Plain, Simple Tom reviews . . . “The Gentlemen” (2020)

From writer/director Guy Ritchie, The Gentlemen stars Matthew McConaughey as Michael “Mickey” Pearson, an American who has built up a highly profitable marijuana empire in the UK but who now has plans to retire, making plans to sell it for a significantly large amount of money to a fellow American businessman (Jeremy Strong), but with his empire now up for grabs, dangerous events are soon set in motion that involve Mickey’s loyal right hand man (Charlie Hunnam), his tough, intuitive wife (Michelle Dockery), a relentless, aspiring kingpin (Henry Golding), a “Coach” (Colin Farrell) whose group of neighbourhood teenagers inadvertently steal a hefty amount of Mickey’s product, and a particularly slimy private investigator (Hugh Grant) who has his mind set on blackmail as well as a multi million euro payday.

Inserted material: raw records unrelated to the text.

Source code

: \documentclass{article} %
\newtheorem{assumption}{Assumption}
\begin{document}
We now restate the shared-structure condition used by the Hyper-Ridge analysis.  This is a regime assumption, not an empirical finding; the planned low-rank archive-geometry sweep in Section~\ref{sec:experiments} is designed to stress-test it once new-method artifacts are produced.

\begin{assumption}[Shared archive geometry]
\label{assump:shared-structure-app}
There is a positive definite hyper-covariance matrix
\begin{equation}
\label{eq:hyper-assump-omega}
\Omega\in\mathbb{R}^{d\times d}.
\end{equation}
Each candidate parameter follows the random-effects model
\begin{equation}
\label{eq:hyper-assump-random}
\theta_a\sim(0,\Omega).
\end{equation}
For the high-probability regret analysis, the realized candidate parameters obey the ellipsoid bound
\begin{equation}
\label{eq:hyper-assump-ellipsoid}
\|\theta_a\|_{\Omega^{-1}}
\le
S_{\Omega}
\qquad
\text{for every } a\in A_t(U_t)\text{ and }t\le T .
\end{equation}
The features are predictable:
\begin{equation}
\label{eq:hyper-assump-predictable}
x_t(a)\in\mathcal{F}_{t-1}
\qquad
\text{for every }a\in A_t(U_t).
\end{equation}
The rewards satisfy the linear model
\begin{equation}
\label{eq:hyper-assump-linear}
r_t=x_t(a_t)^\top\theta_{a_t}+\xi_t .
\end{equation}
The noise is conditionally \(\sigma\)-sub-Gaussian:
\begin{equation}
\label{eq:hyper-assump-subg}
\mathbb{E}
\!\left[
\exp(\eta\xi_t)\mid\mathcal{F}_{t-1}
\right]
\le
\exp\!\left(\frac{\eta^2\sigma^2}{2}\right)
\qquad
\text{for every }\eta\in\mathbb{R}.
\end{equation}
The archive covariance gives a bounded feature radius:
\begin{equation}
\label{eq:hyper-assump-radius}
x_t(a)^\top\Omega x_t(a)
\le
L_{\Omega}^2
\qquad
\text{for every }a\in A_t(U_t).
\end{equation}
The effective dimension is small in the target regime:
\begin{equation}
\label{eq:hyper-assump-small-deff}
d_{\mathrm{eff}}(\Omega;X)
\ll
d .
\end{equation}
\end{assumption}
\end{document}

After helming a number of mediocre projects, dabbling in some new genres with the troublesome King Arthur: Legend of the Sword and the unnecessary Aladdin remake, Guy Ritchie has now apparently returned to his comfort zone with The Gentlemen: a quintessentially Ritchie-esque film that channels the likes of his earlier works such as Lock, Stock, Snatch and RocknRolla – a crime flick that’s full of geezers, guns, tall tales, and a very healthy amount of swearing – and the end result is a satisfying enough popcorn flick as it sees Ritchie return to what he does best, giving us a colourful escapade that keeps us interested with its unexpected twists and turns as well as adding some modern touches to his recognisable style of filmmaking.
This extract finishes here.